Não que a situação do executado que não oferecia bens a penhora fosse confortável. Tal situação conferia ao exequente indicar qual bem preferencialmente caberia a satisfação do seu crédito. Contudo, não além do valor da execução ou dos bens passíveis de penhora.

Por mais que o uso da certidão de averbação premonitória do antigo art. 615-A tivesse de guardar os limites da execução ao atribuir ao exequente a faculdade de escolher os bens comumente escolhia todos. As averbações tornavam o patrimônio do executado congelado. Muitas vezes o reduzia a insolvência pois não poderia sequer alienar parte dele para fazer jus a execução. Por mais que se diga que a prenotação da existência de execução não retirasse o direito do executado/proprietário de dispor do bem na prática sempre funcionou como uma espécie de indisponibilidade. Raros são os casos que terceiros adquiririam um bem com tal gravame.

Em outro giro, a sanção processual pelo mal uso do referido instrumento sempre foi objeto de respostas brandas. O próprio código não permitia de forma clara o direito do executado ser indenizado. Quando era verificado ato de má-fé ou manifestamente excessivo por parte do exequente lhe era cominada a pena de litigância de má-fé. Tais casos diuturnamente ocorriam e permanecem ocorrendo.

A reposta para tal situação não foi banir o uso da certidão de averbação já que sempre foi um instrumento útil equiparado até ao arresto fiscal já utilizado há décadas pela Fazenda nas execuções fiscais. A saída do Novo Código Processo Civil, Lei 13.105/15 foi criar os limites para o exercício da referida faculdade processual pelo exequente cominando sanção civil/indenizatória ao exequente que se excede.

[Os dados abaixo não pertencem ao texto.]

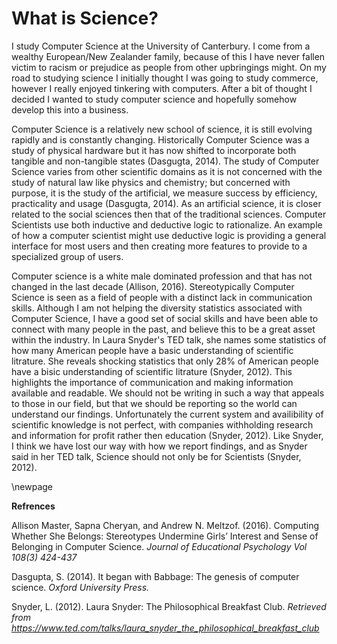 # What is Science?

I study Computer Science at the University of Canterbury. I come from a wealthy
European/New Zealander family, because of this I have never fallen victim to racism
or prejudice as people from other upbringings might. On my road to studying science
I initially thought I was going to study commerce, however I really enjoyed tinkering with
computers. After a bit of thought I decided I wanted to study computer science and
hopefully somehow develop this into a business.

Computer Science is a relatively new school of science, it is still evolving rapidly
and is constantly changing. Historically Computer Science was a study of physical hardware
but it has now shifted to incorporate both tangible and non-tangible states (Dasgugta, 2014). The study
of Computer Science varies from other scientific domains as it is not concerned with the
study of natural law like physics and chemistry; but concerned with purpose, it is the
study of the artificial, we measure success by efficiency, practicality and usage (Dasgugta, 2014).
As an artificial science, it is closer related to the social sciences then that of the traditional
sciences. Computer Scientists use both inductive and deductive logic to rationalize. An example of how a
computer scientist might use deductive logic is providing a general interface for most users and then
creating more features to provide to a specialized group of users.

Computer science is a white male dominated profession and that has not changed
in the last decade (Allison, 2016). Stereotypically Computer Science is seen as
a field of people with a distinct lack in communication skills. Although I am not
helping the diversity statistics associated with Computer Science, I have a good
set of social skills and have been able to connect with many people in the past,
and believe this to be a great asset within the industry. In Laura Snyder's TED talk,
she names some statistics of how many American people have a basic understanding of
scientific litrature. She reveals shocking statistics that only 28% of American people
have a bisic understanding of scientific litrature (Snyder, 2012). This highlights the
importance of communication and making information available and readable. We should not
be writing in such a way that appeals to those in our field, but that we should be reporting
so the world can understand our findings. Unfortunately the current system and availibility
of scientific knowledge is not perfect, with companies withholding research and information
for profit rather then education (Snyder, 2012). Like Snyder, I think we have lost our way
with how we report findings, and as Snyder said in her TED talk, Science should not only be
for Scientists (Snyder, 2012).

\newpage

**Refrences**

Allison Master, Sapna Cheryan, and Andrew N. Meltzof. (2016). Computing Whether She Belongs:
Stereotypes Undermine Girls’ Interest and Sense of Belonging in Computer Science.
_Journal of Educational Psychology Vol 108(3) 424-437_

Dasgupta, S. (2014). It began with Babbage: The genesis of computer science.
_Oxford University Press._

Snyder, L. (2012). Laura Snyder: The Philosophical Breakfast Club.
_Retrieved from https://www.ted.com/talks/laura_snyder_the_philosophical_breakfast_club_
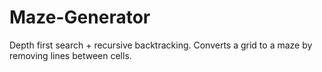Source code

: # Maze-Generator
Depth first search + recursive backtracking. Converts a grid to a maze by removing lines between cells.
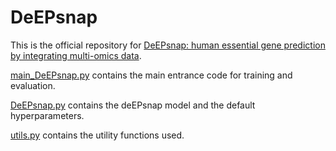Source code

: # DeEPsnap

This is the official repository for [DeEPsnap: human essential gene prediction by integrating multi-omics data](https://www.biorxiv.org/content/10.1101/2024.06.20.599958v1).

[main_DeEPsnap.py](https://github.com/wjxiao2020/DeEPsnap/blob/main/scripts/main_DeEPsnap.py) contains the main entrance code for training and evaluation.

[DeEPsnap.py](https://github.com/wjxiao2020/DeEPsnap/blob/main/scripts/DeEPsnap.py) contains the deEPsnap model and the default hyperparameters.

[utils.py](https://github.com/wjxiao2020/DeEPsnap/blob/main/scripts/utils.py) contains the utility functions used.
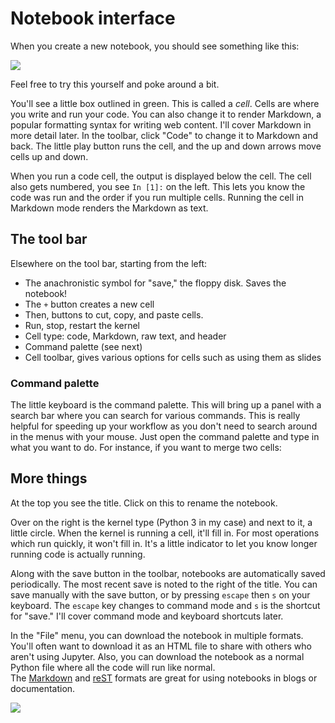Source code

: Notebook interface
==================

When you create a new notebook, you should see something like this:

![](https://video.udacity-data.com/topher/2016/November/5819039f_new-notebook/new-notebook.png)

Feel free to try this yourself and poke around a bit.

You'll see a little box outlined in green. This is called a *cell*. Cells are where you write and run your code. You can also change it to render Markdown, a popular formatting syntax for writing web content. I'll cover Markdown in more detail later. In the toolbar, click "Code" to change it to Markdown and back. The little play button runs the cell, and the up and down arrows move cells up and down.

When you run a code cell, the output is displayed below the cell. The cell also gets numbered, you see `In [1]:` on the left. This lets you know the code was run and the order if you run multiple cells. Running the cell in Markdown mode renders the Markdown as text.

The tool bar
------------

Elsewhere on the tool bar, starting from the left:

-   The anachronistic symbol for "save," the floppy disk. Saves the notebook!
-   The `+` button creates a new cell
-   Then, buttons to cut, copy, and paste cells.
-   Run, stop, restart the kernel
-   Cell type: code, Markdown, raw text, and header
-   Command palette (see next)
-   Cell toolbar, gives various options for cells such as using them as slides

### Command palette

The little keyboard is the command palette. This will bring up a panel with a search bar where you can search for various commands. This is really helpful for speeding up your workflow as you don't need to search around in the menus with your mouse. Just open the command palette and type in what you want to do. For instance, if you want to merge two cells:

More things
-----------

At the top you see the title. Click on this to rename the notebook.

Over on the right is the kernel type (Python 3 in my case) and next to it, a little circle. When the kernel is running a cell, it'll fill in. For most operations which run quickly, it won't fill in. It's a little indicator to let you know longer running code is actually running.

Along with the save button in the toolbar, notebooks are automatically saved periodically. The most recent save is noted to the right of the title. You can save manually with the save button, or by pressing `escape` then `s` on your keyboard. The `escape` key changes to command mode and `s` is the shortcut for "save." I'll cover command mode and keyboard shortcuts later.

In the "File" menu, you can download the notebook in multiple formats. You'll often want to download it as an HTML file to share with others who aren't using Jupyter. Also, you can download the notebook as a normal Python file where all the code will run like normal. The [Markdown](https://daringfireball.net/projects/markdown/) and [reST](http://docutils.sourceforge.net/rst.html) formats are great for using notebooks in blogs or documentation.

![](https://video.udacity-data.com/topher/2016/December/58473c56_notebook-download/notebook-download.png)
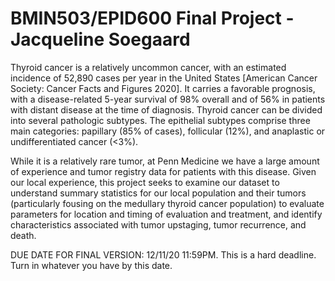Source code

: # BMIN503/EPID600 Final Project - Jacqueline Soegaard

Thyroid cancer is a relatively uncommon cancer, with an estimated incidence of 52,890 cases per year in the United States [American Cancer Society: Cancer Facts and Figures 2020]. It carries a favorable prognosis, with a disease-related 5-year survival of 98% overall and of 56% in patients with distant disease at the time of diagnosis. Thyroid cancer can be divided into several pathologic subtypes. The epithelial subtypes comprise three main categories: papillary (85% of cases), follicular (12%), and anaplastic or undifferentiated cancer (<3%). 

While it is a relatively rare tumor, at Penn Medicine we have a large amount of experience and tumor registry data for patients with this disease. Given our local experience, this project seeks to examine our dataset to understand summary statistics for our local population and their tumors (particularly fousing on the medullary thyroid cancer population) to evaluate parameters for location and timing of evaluation and treatment, and identify characteristics associated with tumor upstaging, tumor recurrence, and death. 

DUE DATE FOR FINAL VERSION: 12/11/20 11:59PM. This is a hard deadline. Turn in whatever you have by this date.


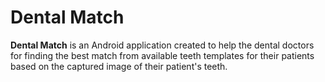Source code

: Dental Match
=============

**Dental Match** is an Android application created to help the dental doctors for finding the best match from available teeth templates for their patients based on the captured image of their patient's teeth.
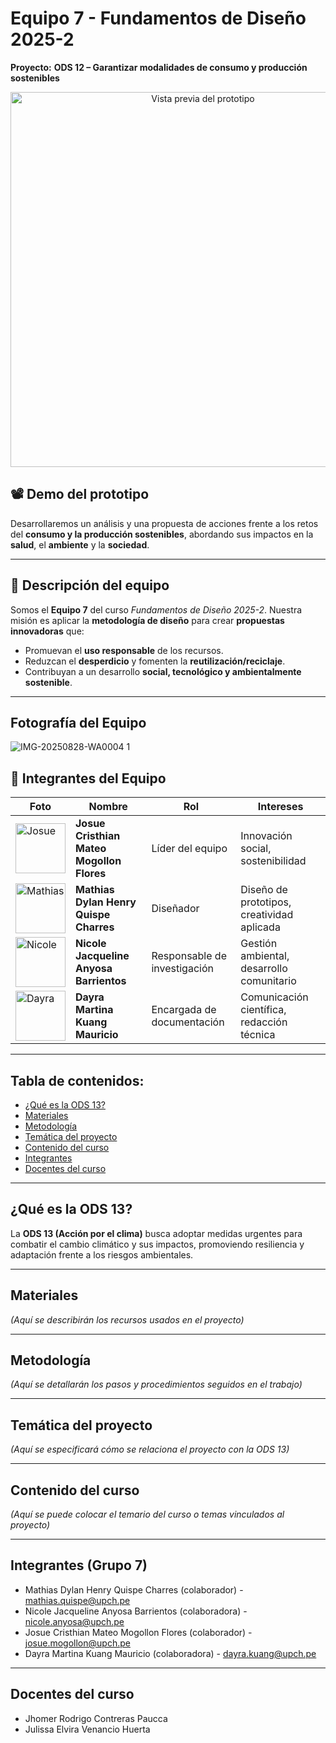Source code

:# Equipo 7 - Fundamentos de Diseño 2025-2

**Proyecto:** **ODS 12 – Garantizar modalidades de consumo y producción sostenibles**

<p align="center">
  <img src="Recursos - Imàgenes/200-ODS-12.gif" alt="Vista previa del prototipo" width="600"/>
</p>

## 📽️ Demo del prototipo
Desarrollaremos un análisis y una propuesta de acciones frente a los retos del **consumo y la producción sostenibles**, abordando sus impactos en la **salud**, el **ambiente** y la **sociedad**.

---

## 👥 Descripción del equipo
Somos el **Equipo 7** del curso *Fundamentos de Diseño 2025-2*. Nuestra misión es aplicar la **metodología de diseño** para crear **propuestas innovadoras** que:
- Promuevan el **uso responsable** de los recursos.
- Reduzcan el **desperdicio** y fomenten la **reutilización/reciclaje**.
- Contribuyan a un desarrollo **social, tecnológico y ambientalmente sostenible**.


---
## Fotografía del Equipo
![IMG-20250828-WA0004 1](https://github.com/user-attachments/assets/0a4e330e-6d46-49d8-8c06-36d7d69c9a28)

## 👥 Integrantes del Equipo  

| Foto                                                                 | Nombre                                | Rol                          | Intereses                                      |
|----------------------------------------------------------------------|---------------------------------------|------------------------------|------------------------------------------------|
| <img src="Recursos - Fotos/josue.jpg" alt="Josue" width="80"/>       | **Josue Cristhian Mateo Mogollon Flores** | Líder del equipo            | Innovación social, sostenibilidad              |
| <img src="Recursos - Fotos/mathias.jpg" alt="Mathias" width="80"/>   | **Mathias Dylan Henry Quispe Charres**  | Diseñador                   | Diseño de prototipos, creatividad aplicada     |
| <img src="Recursos - Fotos/nicole.jpg" alt="Nicole" width="80"/>     | **Nicole Jacqueline Anyosa Barrientos** | Responsable de investigación | Gestión ambiental, desarrollo comunitario      |
| <img src="Recursos - Fotos/dayra.jpg" alt="Dayra" width="80"/>       | **Dayra Martina Kuang Mauricio**        | Encargada de documentación  | Comunicación científica, redacción técnica     |


---
## Tabla de contenidos:
- [¿Qué es la ODS 13?](#qué-es-la-ods-13)  
- [Materiales](#materiales)  
- [Metodología](#metodología)  
- [Temática del proyecto](#temática-del-proyecto)  
- [Contenido del curso](#contenido-del-curso)  
- [Integrantes](#integrantes)  
- [Docentes del curso](#docentes-del-curso)  

---

## ¿Qué es la ODS 13?
La **ODS 13 (Acción por el clima)** busca adoptar medidas urgentes para combatir el cambio climático y sus impactos, promoviendo resiliencia y adaptación frente a los riesgos ambientales.

---

## Materiales
*(Aquí se describirán los recursos usados en el proyecto)*

---

## Metodología
*(Aquí se detallarán los pasos y procedimientos seguidos en el trabajo)*

---

## Temática del proyecto
*(Aquí se especificará cómo se relaciona el proyecto con la ODS 13)*

---

## Contenido del curso
*(Aquí se puede colocar el temario del curso o temas vinculados al proyecto)*

---

## Integrantes (Grupo 7)
- Mathias Dylan Henry Quispe Charres (colaborador) - mathias.quispe@upch.pe  
- Nicole Jacqueline Anyosa Barrientos (colaboradora) - nicole.anyosa@upch.pe  
- Josue Cristhian Mateo Mogollon Flores (colaborador) - josue.mogollon@upch.pe  
- Dayra Martina Kuang Mauricio (colaboradora) - dayra.kuang@upch.pe  

---

## Docentes del curso
- Jhomer Rodrigo Contreras Paucca  
- Julissa Elvira Venancio Huerta  
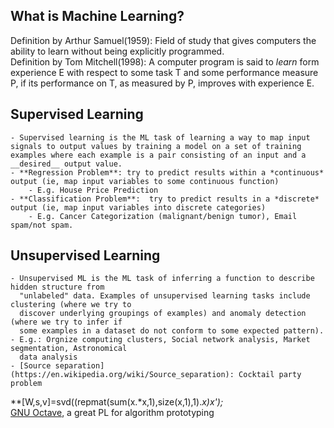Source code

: ## What is Machine Learning?
Definition by Arthur Samuel(1959): Field of study that gives computers the ability to learn without being explicitly programmed.  
Definition by Tom Mitchell(1998): A computer program is said to *learn* form experience E with
respect to some task T and some performance measure P, if its performance on T, as measured by P,
improves with experience E.


## Supervised Learning
    - Supervised learning is the ML task of learning a way to map input signals to output values by training a model on a set of training examples where each example is a pair consisting of an input and a __desired__ output value.
    - **Regression Problem**: try to predict results within a *continuous* output (ie, map input variables to some continuous function)
        - E.g. House Price Prediction
    - **Classification Problem**:  try to predict results in a *discrete* output (ie, map input variables into discrete categories)
        - E.g. Cancer Categorization (malignant/benign tumor), Email spam/not spam.

## Unsupervised Learning
    - Unsupervised ML is the ML task of inferring a function to describe hidden structure from
      "unlabeled" data. Examples of unsupervised learning tasks include clustering (where we try to
      discover underlying groupings of examples) and anomaly detection (where we try to infer if
      some examples in a dataset do not conform to some expected pattern).
    - E.g.: Orgnize computing clusters, Social network analysis, Market segmentation, Astronomical
      data analysis
    - [Source separation](https://en.wikipedia.org/wiki/Source_separation): Cocktail party problem
**[W,s,v]=svd((repmat(sum(x.*x,1),size(x,1),1).*x)*x');**  
[GNU Octave](https://www.gnu.org/software/octave/), a great PL for algorithm prototyping
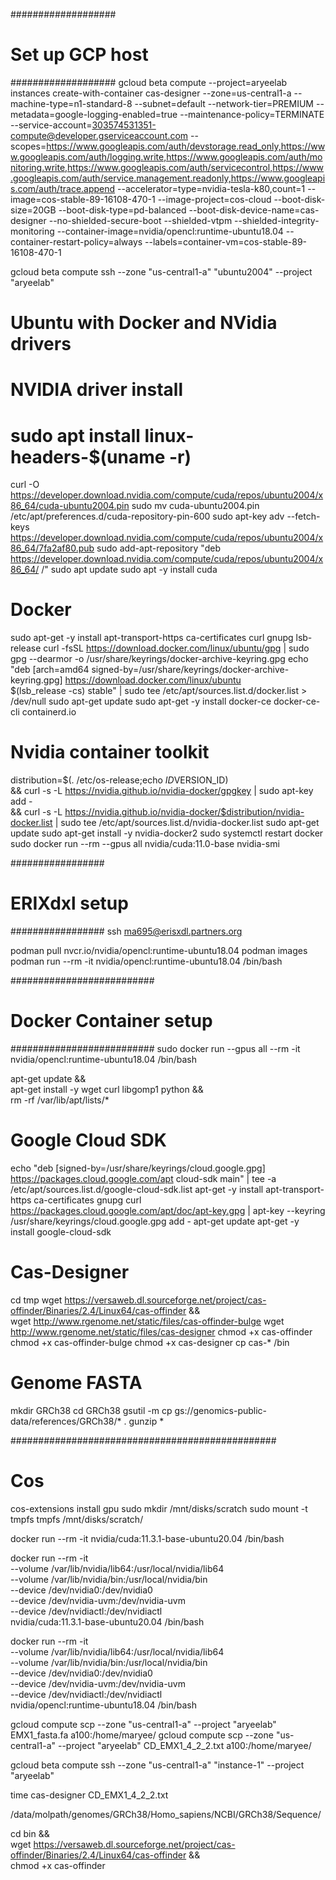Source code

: ###################
# Set up GCP host #
###################
gcloud beta compute --project=aryeelab instances create-with-container cas-designer --zone=us-central1-a --machine-type=n1-standard-8 --subnet=default --network-tier=PREMIUM --metadata=google-logging-enabled=true --maintenance-policy=TERMINATE --service-account=303574531351-compute@developer.gserviceaccount.com --scopes=https://www.googleapis.com/auth/devstorage.read_only,https://www.googleapis.com/auth/logging.write,https://www.googleapis.com/auth/monitoring.write,https://www.googleapis.com/auth/servicecontrol,https://www.googleapis.com/auth/service.management.readonly,https://www.googleapis.com/auth/trace.append --accelerator=type=nvidia-tesla-k80,count=1 --image=cos-stable-89-16108-470-1 --image-project=cos-cloud --boot-disk-size=20GB --boot-disk-type=pd-balanced --boot-disk-device-name=cas-designer --no-shielded-secure-boot --shielded-vtpm --shielded-integrity-monitoring --container-image=nvidia/opencl:runtime-ubuntu18.04 --container-restart-policy=always --labels=container-vm=cos-stable-89-16108-470-1 


gcloud beta compute ssh --zone "us-central1-a" "ubuntu2004" --project "aryeelab"


# Ubuntu with Docker and NVidia drivers
# NVIDIA driver install
# sudo apt install linux-headers-$(uname -r)
curl -O https://developer.download.nvidia.com/compute/cuda/repos/ubuntu2004/x86_64/cuda-ubuntu2004.pin
sudo mv cuda-ubuntu2004.pin /etc/apt/preferences.d/cuda-repository-pin-600
sudo apt-key adv --fetch-keys https://developer.download.nvidia.com/compute/cuda/repos/ubuntu2004/x86_64/7fa2af80.pub
sudo add-apt-repository "deb https://developer.download.nvidia.com/compute/cuda/repos/ubuntu2004/x86_64/ /"
sudo apt update
sudo apt -y install cuda

# Docker
sudo apt-get -y install apt-transport-https ca-certificates curl gnupg lsb-release
curl -fsSL https://download.docker.com/linux/ubuntu/gpg | sudo gpg --dearmor -o /usr/share/keyrings/docker-archive-keyring.gpg
echo \
 "deb [arch=amd64 signed-by=/usr/share/keyrings/docker-archive-keyring.gpg] https://download.docker.com/linux/ubuntu \
 $(lsb_release -cs) stable" | sudo tee /etc/apt/sources.list.d/docker.list > /dev/null 
sudo apt-get update
sudo apt-get -y install docker-ce docker-ce-cli containerd.io

# Nvidia container toolkit
distribution=$(. /etc/os-release;echo $ID$VERSION_ID) \
   && curl -s -L https://nvidia.github.io/nvidia-docker/gpgkey | sudo apt-key add - \
   && curl -s -L https://nvidia.github.io/nvidia-docker/$distribution/nvidia-docker.list | sudo tee /etc/apt/sources.list.d/nvidia-docker.list
sudo apt-get update
sudo apt-get install -y nvidia-docker2
sudo systemctl restart docker
sudo docker run --rm --gpus all nvidia/cuda:11.0-base nvidia-smi

#################
# ERIXdxl setup #
#################
ssh ma695@erisxdl.partners.org

podman pull nvcr.io/nvidia/opencl:runtime-ubuntu18.04
podman images 
podman run --rm -it nvidia/opencl:runtime-ubuntu18.04 /bin/bash


##########################
# Docker Container setup #
##########################
sudo docker run --gpus all --rm -it nvidia/opencl:runtime-ubuntu18.04 /bin/bash

apt-get update &&\
apt-get install -y wget curl libgomp1 python &&\
rm -rf /var/lib/apt/lists/*


# Google Cloud SDK
echo "deb [signed-by=/usr/share/keyrings/cloud.google.gpg] https://packages.cloud.google.com/apt cloud-sdk main" | tee -a /etc/apt/sources.list.d/google-cloud-sdk.list
apt-get -y install apt-transport-https ca-certificates gnupg
curl https://packages.cloud.google.com/apt/doc/apt-key.gpg | apt-key --keyring /usr/share/keyrings/cloud.google.gpg add -
apt-get update 
apt-get -y install google-cloud-sdk

# Cas-Designer
cd tmp
wget https://versaweb.dl.sourceforge.net/project/cas-offinder/Binaries/2.4/Linux64/cas-offinder &&\
wget http://www.rgenome.net/static/files/cas-offinder-bulge
wget http://www.rgenome.net/static/files/cas-designer
chmod +x cas-offinder
chmod +x cas-offinder-bulge
chmod +x cas-designer
cp cas-* /bin

# Genome FASTA
mkdir GRCh38
cd GRCh38
gsutil -m cp gs://genomics-public-data/references/GRCh38/* .
gunzip *




################################################



# Cos

cos-extensions install gpu
sudo mkdir /mnt/disks/scratch
sudo mount -t tmpfs tmpfs /mnt/disks/scratch/


docker run --rm -it nvidia/cuda:11.3.1-base-ubuntu20.04 /bin/bash

docker run --rm -it \
 --volume /var/lib/nvidia/lib64:/usr/local/nvidia/lib64 \
 --volume /var/lib/nvidia/bin:/usr/local/nvidia/bin \
 --device /dev/nvidia0:/dev/nvidia0 \
 --device /dev/nvidia-uvm:/dev/nvidia-uvm \
 --device /dev/nvidiactl:/dev/nvidiactl \
 nvidia/cuda:11.3.1-base-ubuntu20.04 /bin/bash

docker run --rm -it \
 --volume /var/lib/nvidia/lib64:/usr/local/nvidia/lib64 \
 --volume /var/lib/nvidia/bin:/usr/local/nvidia/bin \
 --device /dev/nvidia0:/dev/nvidia0 \
 --device /dev/nvidia-uvm:/dev/nvidia-uvm \
 --device /dev/nvidiactl:/dev/nvidiactl \
 nvidia/opencl:runtime-ubuntu18.04 /bin/bash





gcloud compute scp --zone "us-central1-a" --project "aryeelab" EMX1_fasta.fa a100:/home/maryee/
gcloud compute scp --zone "us-central1-a" --project "aryeelab" CD_EMX1_4_2_2.txt a100:/home/maryee/



gcloud beta compute ssh --zone "us-central1-a" "instance-1" --project "aryeelab"


time cas-designer CD_EMX1_4_2_2.txt 


/data/molpath/genomes/GRCh38/Homo_sapiens/NCBI/GRCh38/Sequence/



cd bin &&\
wget https://versaweb.dl.sourceforge.net/project/cas-offinder/Binaries/2.4/Linux64/cas-offinder &&\
chmod +x cas-offinder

O novo Código de Processo Civil de 2015 pode ser visto como uma ponte voltada ao reequilíbrio de forças das partes, impondo limites aos atores do processo de execução. A faculdade do exequente em levar a registro a existência da execução em meio aos bens do executado foi mantida desde que respeitado certos limites impostos pelo novo diploma de forma inovadora.


2. O Histórico da Certidão de Averbação da Execução

A faculdade processual do exequente em averbar a existência da execução foi fruto de um processo histórico pautado na experiência dos tribunais. A própria reforma anterior trouxe importantes inovações ao processo de execução, algumas sem precedentes, como a alínea a ao Código de Processo Civil de 1973:

Art. 615-A. O exequente poderá, no ato da distribuição, obter certidão comprobatória do ajuizamento da execução, com identificação das partes e valor da causa, para fins de averbação no registro de imóveis, registro de veículos ou registro de outros bens sujeitos à penhora ou arresto.

§ 1º O exequente deverá comunicar ao juízo as averbações efetivadas, no prazo de 10 (dez) dias de sua concretização.

§ 2º Formalizada penhora sobre bens suficientes para cobrir o valor da dívida, será determinado o cancelamento das averbações de que trata este artigo relativas àqueles que não tenham sido penhorados.

§ 3º Presume-se em fraude à execução a alienação ou oneração de bens efetuada após a averbação (art. 593).

§ 4º O exequente que promover averbação manifestamente indevida indenizará a parte contrária, nos termos do § 2º do art. 18 desta Lei, processando-se o incidente em autos apartados.

§ 5º Os tribunais poderão expedir instruções sobre o cumprimento deste artigo.

A experiência de mais de uma década da aplicação dos novos institutos trazidos pela mais profunda reforma da lei de execuções é sintetizada no Novo Código de Processo Civil - Lei 13.105/15. Foram eliminas certas lacunas tornando pari passu mais claro o limite e consequência da atuação processual das partes. Um exemplo notório de que o avanço lastreado de dentro do processo para fora é o imperativo de que o uso da certidão mencionada pelo art. 615-A, do código anterior, deveria se dar em conduta compatível com o direito pleiteado e dentro de limites pré-estabelecidos, como assim estabelece o art. 828 da Lei 13.105/15:

Art. 828. O exequente poderá obter certidão de que a execução foi admitida pelo juiz, com identificação das partes e do valor da causa, para fins de averbação no registro de imóveis, de veículos ou de outros bens sujeitos a penhora, arresto ou indisponibilidade.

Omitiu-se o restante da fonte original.